Protective Roles of Selenium on Nitric Oxide and the Gene Expression of Inflammatory Cytokines Induced by Cadmium in Chicken Splenic Lymphocytes.

Abstract

Cadmium (Cd) is an environmental toxicant and an inflammation-related xenobiotic. Selenium (Se) is a well-known nutritional trace element and a potent chemopreventive agent. The present study aimed to investigate the effect of Se on the cytotoxicity of Cd in bird immunocytes in vitro. Chicken splenic lymphocytes exposed to CdCl2 (10(-6)mol/L), Na2SeO3 (10(-7)mol/L), or a mixture of the two (10(-7)mol/L Na2SeO3 and 10(-6)mol/L CdCI2) were incubated for 12, 24, 36, 48, or 60h. Cd significantly increased (P < 0.05 or P < 0.01) the messenger RNA (mRNA) expression levels of nuclear factor kappaB (NF-κB), inducible nitric oxide synthase (iNOS), cyclooxygenase-2 (COX-2), tumor necrosis factor (TNF-α), and prostaglandin E2 (PGE2), and similar results were observed in the protein expression levels of NF-κB and COX-2. In addition, the nitric oxide (NO) content and the inducible iNOS activity were increased in the Cd-treated group compared to the control group.
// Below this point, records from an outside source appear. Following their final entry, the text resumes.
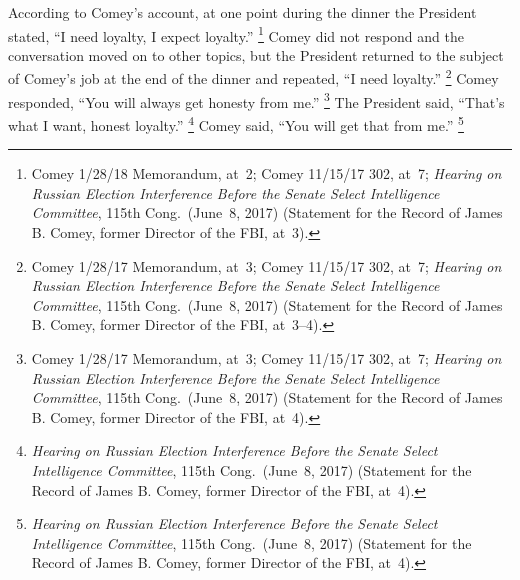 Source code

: According to Comey's account, at one point during the dinner the President stated, ``I need loyalty, I expect loyalty.''%
\footnote{Comey 1/28/18 Memorandum, at~2;
Comey 11/15/17 302, at~7;
\textit{Hearing on Russian Election Interference Before the Senate Select Intelligence Committee}, 115th Cong.\ (June~8, 2017) (Statement for the Record of James B. Comey, former Director of the FBI, at~3).}
Comey did not respond and the conversation moved on to other topics, but the President returned to the subject of Comey's job at the end of the dinner and repeated, ``I need loyalty.''%
\footnote{Comey 1/28/17 Memorandum, at~3;
Comey 11/15/17 302, at~7;
\textit{Hearing on Russian Election Interference Before the Senate Select Intelligence Committee}, 115th Cong.\ (June~8, 2017) (Statement for the Record of James B. Comey, former Director of the FBI, at~3--4).}
Comey responded, ``You will always get honesty from me.''%
\footnote{Comey 1/28/17 Memorandum, at~3;
Comey 11/15/17 302, at~7;
\textit{Hearing on Russian Election Interference Before the Senate Select Intelligence Committee}, 115th Cong.\ (June~8, 2017) (Statement for the Record of James B. Comey, former Director of the FBI, at~4).}
The President said, ``That's what I want, honest loyalty.''%
\footnote{\textit{Hearing on Russian Election Interference Before the Senate Select Intelligence Committee}, 115th Cong.\ (June~8, 2017) (Statement for the Record of James B. Comey, former Director of the FBI, at~4).}
Comey said, ``You will get that from me.''%
\footnote{\textit{Hearing on Russian Election Interference Before the Senate Select Intelligence Committee}, 115th Cong.\ (June~8, 2017) (Statement for the Record of James B. Comey, former Director of the FBI, at~4).}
Furthermore, the protective effects of Se against Cd toxicity in chicken splenic lymphocytes were illustrated by the increase in select cytokines (NF-κB, iNOS, COX-2, TNF-α, and PGE2), NO content and iNOS activity. The biochemical parameters exhibited sensitivity to Se and Cd, suggesting that they may act as potential biomarkers for assessing the effects of Se and Cd risk on chicken splenic lymphocytes.